Additionally when you come to sites like these try and read up how things should be posted and try and seek the "logic" behind the answer and come up with it on your own as opposed to asking for the answer. People will be more inclined to help you if they think you're working for something instead of asking for a handout (not saying you are, just some advice). Additionally take the attitude these guys give you with a grain of salt, Computer Scientists aren't known to be the worlds most personable people. =) Good luck.

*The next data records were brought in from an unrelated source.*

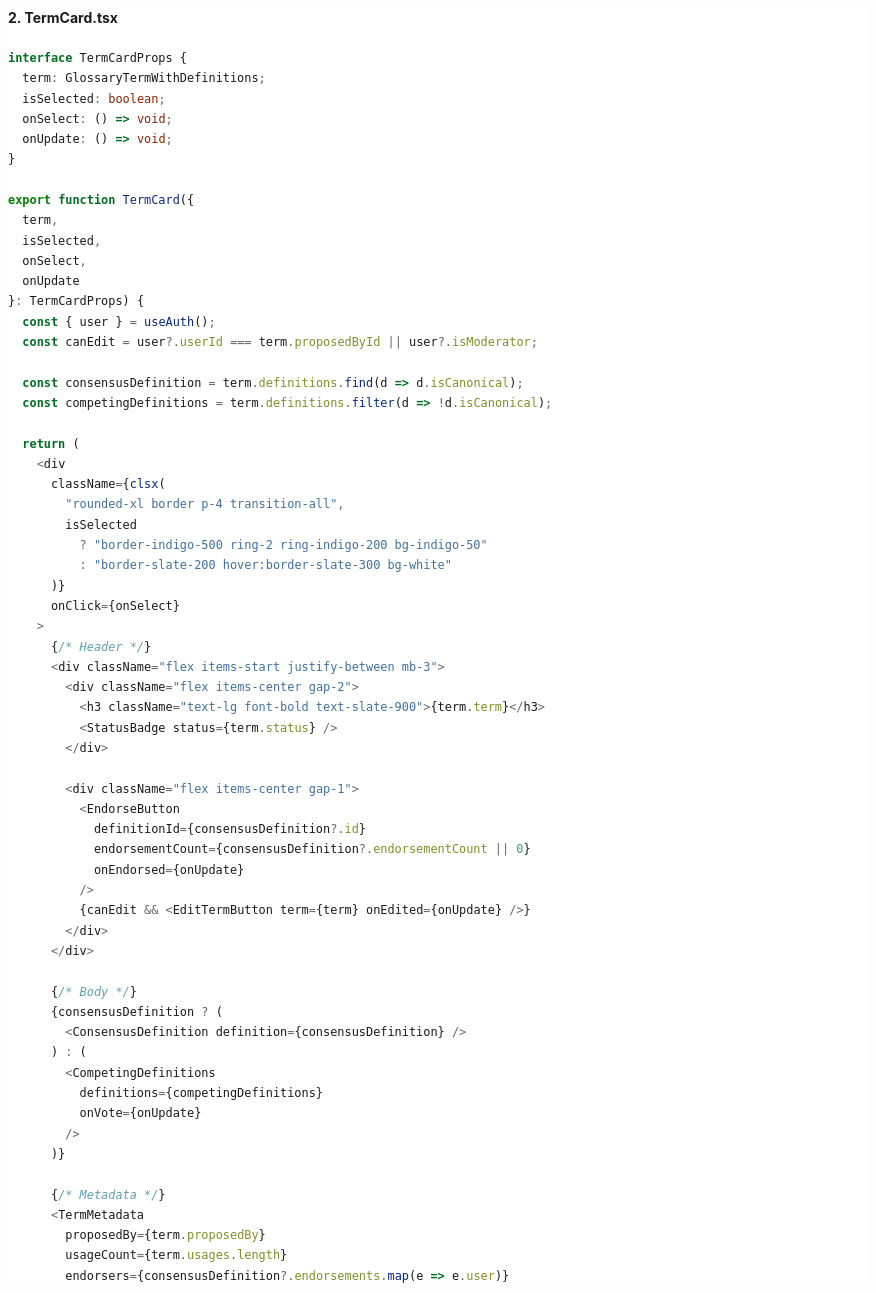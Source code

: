 #### 2. **TermCard.tsx**

```typescript
interface TermCardProps {
  term: GlossaryTermWithDefinitions;
  isSelected: boolean;
  onSelect: () => void;
  onUpdate: () => void;
}

export function TermCard({
  term,
  isSelected,
  onSelect,
  onUpdate
}: TermCardProps) {
  const { user } = useAuth();
  const canEdit = user?.userId === term.proposedById || user?.isModerator;
  
  const consensusDefinition = term.definitions.find(d => d.isCanonical);
  const competingDefinitions = term.definitions.filter(d => !d.isCanonical);
  
  return (
    <div
      className={clsx(
        "rounded-xl border p-4 transition-all",
        isSelected
          ? "border-indigo-500 ring-2 ring-indigo-200 bg-indigo-50"
          : "border-slate-200 hover:border-slate-300 bg-white"
      )}
      onClick={onSelect}
    >
      {/* Header */}
      <div className="flex items-start justify-between mb-3">
        <div className="flex items-center gap-2">
          <h3 className="text-lg font-bold text-slate-900">{term.term}</h3>
          <StatusBadge status={term.status} />
        </div>
        
        <div className="flex items-center gap-1">
          <EndorseButton
            definitionId={consensusDefinition?.id}
            endorsementCount={consensusDefinition?.endorsementCount || 0}
            onEndorsed={onUpdate}
          />
          {canEdit && <EditTermButton term={term} onEdited={onUpdate} />}
        </div>
      </div>
      
      {/* Body */}
      {consensusDefinition ? (
        <ConsensusDefinition definition={consensusDefinition} />
      ) : (
        <CompetingDefinitions
          definitions={competingDefinitions}
          onVote={onUpdate}
        />
      )}
      
      {/* Metadata */}
      <TermMetadata
        proposedBy={term.proposedBy}
        usageCount={term.usages.length}
        endorsers={consensusDefinition?.endorsements.map(e => e.user)}
```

Conditional statements with SSE

I'm trying to do some calculations for my game, and I'm trying to calculate the distance between two points. Essentially, I'm using the equation of a circle to see if the points are inside of the radius that I define.
(x - x1)^2 + (y - y1)^2 <= r^2
My question is: how do I evaluate the conditional statement with SSE and interpret the results? So far I have this:
float distSqr4 = (pow(x4 - k->getPosition().x, 2) + pow(y4 - k->getPosition().y, 2));
float distSqr3 = (pow(x3 - k->getPosition().x, 2) + pow(y3 - k->getPosition().y, 2));
float distSqr2 = (pow(x2 - k->getPosition().x, 2) + pow(y2 - k->getPosition().y, 2));
float distSqr1 = (pow(x1 - k->getPosition().x, 2) + pow(y1 - k->getPosition().y, 2));
__m128 distances = _mm_set_ps(distSqr1, distSqr2, distSqr3, distSqr4);
__m128 maxDistSqr = _mm_set1_ps(k->getMaxDistance() * k->getMaxDistance());
__m128 result = _mm_cmple_ps(distances, maxDistSqr);
Once I get the result variable, I get lost. How do I use the result variable that I just got? My plan was, if the condition evaluated turned out to be true, to do some lighting calculations and then draw the pixel on the screen. How do I interpret true vs false in this case?
Any help towards the right direction is greatly appreciated!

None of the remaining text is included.